▶ **What is being asked**
A bare number is all that is needed: how many lines below contain the string "https"?

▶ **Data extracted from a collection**
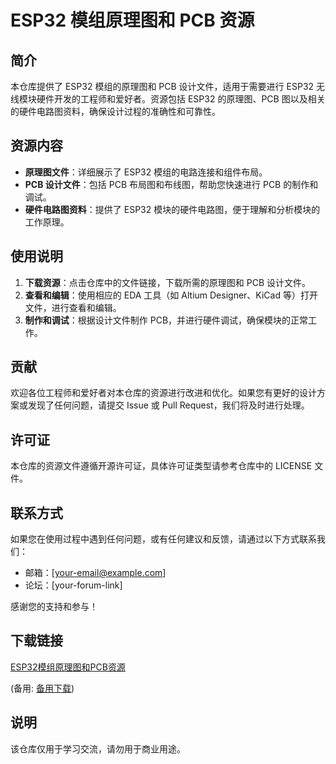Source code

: # ESP32 模组原理图和 PCB 资源

## 简介

本仓库提供了 ESP32 模组的原理图和 PCB 设计文件，适用于需要进行 ESP32 无线模块硬件开发的工程师和爱好者。资源包括 ESP32 的原理图、PCB 图以及相关的硬件电路图资料，确保设计过程的准确性和可靠性。

## 资源内容

- **原理图文件**：详细展示了 ESP32 模组的电路连接和组件布局。
- **PCB 设计文件**：包括 PCB 布局图和布线图，帮助您快速进行 PCB 的制作和调试。
- **硬件电路图资料**：提供了 ESP32 模块的硬件电路图，便于理解和分析模块的工作原理。

## 使用说明

1. **下载资源**：点击仓库中的文件链接，下载所需的原理图和 PCB 设计文件。
2. **查看和编辑**：使用相应的 EDA 工具（如 Altium Designer、KiCad 等）打开文件，进行查看和编辑。
3. **制作和调试**：根据设计文件制作 PCB，并进行硬件调试，确保模块的正常工作。

## 贡献

欢迎各位工程师和爱好者对本仓库的资源进行改进和优化。如果您有更好的设计方案或发现了任何问题，请提交 Issue 或 Pull Request，我们将及时进行处理。

## 许可证

本仓库的资源文件遵循开源许可证，具体许可证类型请参考仓库中的 LICENSE 文件。

## 联系方式

如果您在使用过程中遇到任何问题，或有任何建议和反馈，请通过以下方式联系我们：

- 邮箱：[your-email@example.com]
- 论坛：[your-forum-link]

感谢您的支持和参与！

## 下载链接
[ESP32模组原理图和PCB资源](https://pan.quark.cn/s/b5acb12694e0) 

(备用: [备用下载](https://pan.baidu.com/s/1ZB2RsoUI7Z_gS0iTCV3hIw?pwd=1234))

## 说明

该仓库仅用于学习交流，请勿用于商业用途。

▶ **Answer for the task**
2